3. Control records save you at 3 AM. Three data quality incidents caught by control record validation in year one. Each one would have corrupted the warehouse and required hours of investigation and data repair.
4. CDC complements batch; it doesn't replace it. The CDC feed provides intraday freshness, but the nightly full extract remains the authoritative load. CDC is prone to gaps and timing issues that the full extract reconciles.

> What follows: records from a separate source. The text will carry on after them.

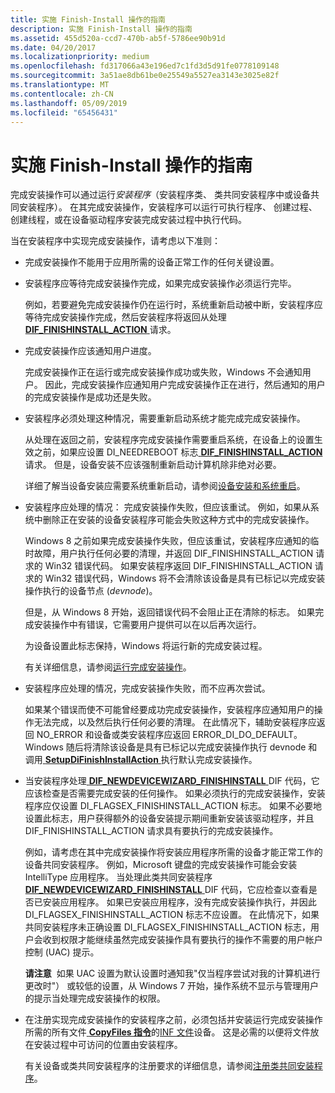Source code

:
 ```yaml
---
title: 实施 Finish-Install 操作的指南
description: 实施 Finish-Install 操作的指南
ms.assetid: 455d520a-ccd7-470b-ab5f-5786ee90b91d
ms.date: 04/20/2017
ms.localizationpriority: medium
ms.openlocfilehash: fd317066a43e196ed7c1fd3d5d91fe0778109148
ms.sourcegitcommit: 3a51ae8db61be0e25549a5527ea3143e3025e82f
ms.translationtype: MT
ms.contentlocale: zh-CN
ms.lasthandoff: 05/09/2019
ms.locfileid: "65456431"
---
```

# <a name="guidelines-for-implementing-finish-install-actions"></a>实施 Finish-Install 操作的指南


完成安装操作可以通过运行*安装程序*（安装程序类、 类共同安装程序中或设备共同安装程序）。 在其完成安装操作，安装程序可以运行可执行程序、 创建过程、 创建线程，或在设备驱动程序安装完成安装过程中执行代码。

当在安装程序中实现完成安装操作，请考虑以下准则：

-   完成安装操作不能用于应用所需的设备正常工作的任何关键设置。

-   安装程序应等待完成安装操作完成，如果完成安装操作必须运行完毕。

    例如，若要避免完成安装操作仍在运行时，系统重新启动被中断，安装程序应等待完成安装操作完成，然后安装程序将返回从处理[ **DIF_FINISHINSTALL_ACTION** ](https://msdn.microsoft.com/library/windows/hardware/ff543684)请求。

-   完成安装操作应该通知用户进度。

    完成安装操作正在运行或完成安装操作成功或失败，Windows 不会通知用户。 因此，完成安装操作应通知用户完成安装操作正在进行，然后通知的用户的完成安装操作是成功还是失败。

-   安装程序必须处理这种情况，需要重新启动系统才能完成完成安装操作。

    从处理在返回之前，安装程序完成安装操作需要重启系统，在设备上的设置生效之前，如果应设置 DI_NEEDREBOOT 标志[ **DIF_FINISHINSTALL_ACTION** ](https://msdn.microsoft.com/library/windows/hardware/ff543684)请求。 但是，设备安装不应该强制重新启动计算机除非绝对必要。

    详细了解当设备安装应需要系统重新启动，请参阅[设备安装和系统重启](device-installations-and-system-restarts.md)。

-   安装程序应处理的情况： 完成安装操作失败，但应该重试。 例如，如果从系统中删除正在安装的设备安装程序可能会失败这种方式中的完成安装操作。

    Windows 8 之前如果完成安装操作失败，但应该重试，安装程序应通知的临时故障，用户执行任何必要的清理，并返回 DIF_FINISHINSTALL_ACTION 请求的 Win32 错误代码。 如果安装程序返回 DIF_FINISHINSTALL_ACTION 请求的 Win32 错误代码，Windows 将不会清除该设备是具有已标记以完成安装操作执行的设备节点 (*devnode*)。

    但是，从 Windows 8 开始，返回错误代码不会阻止正在清除的标志。 如果完成安装操作中有错误，它需要用户提供可以在以后再次运行。

    为设备设置此标志保持，Windows 将运行新的完成安装过程。

    有关详细信息，请参阅[运行完成安装操作](running-finish-install-actions.md)。

-   安装程序应处理的情况，完成安装操作失败，而不应再次尝试。

    如果某个错误而使不可能曾经要成功完成安装操作，安装程序应通知用户的操作无法完成，以及然后执行任何必要的清理。 在此情况下，辅助安装程序应返回 NO_ERROR 和设备或类安装程序应返回 ERROR_DI_DO_DEFAULT。 Windows 随后将清除该设备是具有已标记以完成安装操作执行 devnode 和调用[ **SetupDiFinishInstallAction** ](https://msdn.microsoft.com/library/windows/hardware/ff551022)执行默认完成安装操作。

-   当安装程序处理[ **DIF_NEWDEVICEWIZARD_FINISHINSTALL** ](https://msdn.microsoft.com/library/windows/hardware/ff543702) DIF 代码，它应该检查是否需要完成安装的任何操作。 如果必须执行的完成安装操作，安装程序应仅设置 DI_FLAGSEX_FINISHINSTALL_ACTION 标志。 如果不必要地设置此标志，用户获得额外的设备安装提示期间重新安装该驱动程序，并且 DIF_FINISHINSTALL_ACTION 请求具有要执行的完成安装操作。

    例如，请考虑在其中完成安装操作将安装应用程序所需的设备才能正常工作的设备共同安装程序。 例如，Microsoft 键盘的完成安装操作可能会安装 IntelliType 应用程序。 当处理此类共同安装程序[ **DIF_NEWDEVICEWIZARD_FINISHINSTALL** ](https://msdn.microsoft.com/library/windows/hardware/ff543702) DIF 代码，它应检查以查看是否已安装应用程序。 如果已安装应用程序，没有完成安装操作执行，并因此 DI_FLAGSEX_FINISHINSTALL_ACTION 标志不应设置。 在此情况下，如果共同安装程序未正确设置 DI_FLAGSEX_FINISHINSTALL_ACTION 标志，用户会收到权限才能继续虽然完成安装操作具有要执行的操作不需要的用户帐户控制 (UAC) 提示。

    **请注意**  如果 UAC 设置为默认设置时通知我"仅当程序尝试对我的计算机进行更改时"） 或较低的设置，从 Windows 7 开始，操作系统不显示与管理用户的提示当处理完成安装操作的权限。

     

-   在注册实现完成安装操作的安装程序之前，必须包括并安装运行完成安装操作所需的所有文件[ **CopyFiles 指令**](inf-copyfiles-directive.md)的[INF 文件](overview-of-inf-files.md)设备。 这是必需的以便将文件放在安装过程中可访问的位置由安装程序。

    有关设备或类共同安装程序的注册要求的详细信息，请参阅[注册类共同安装程序](registering-a-class-co-installer.md)。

5. Monitor for absence, not just failure. The most dangerous scenario is when a job doesn't run at all. No job means no failure, no alert, no notification. Proactive monitoring that expects activity and alerts on silence catches this class of problem.
Discussion Questions
-
CNB's file grows by 8% per year. At what point does the full nightly extract become untenable, and what would replace it? Calculate the year when the extract exceeds the batch window even with current optimizations.
-
The CDC-vs-full-extract reconciliation consistently finds ~12 discrepancies per night due to timing windows. Is this acceptable? What design changes could reduce this number to zero?
-
Rob chose application-level CDC rather than log-based CDC. What are the risks of this approach, and how would you mitigate the risk of a new program being added that modifies ACCT-MASTER without calling CDCWRITE?
-
The architecture has a single Connect:Direct transfer path. How would you add redundancy? Consider both network path redundancy and the scenario where the warehouse server is unavailable.
-
Lisa's monitoring framework has five layers. Rank them by importance and justify your ranking. If you could only implement two, which two would you choose?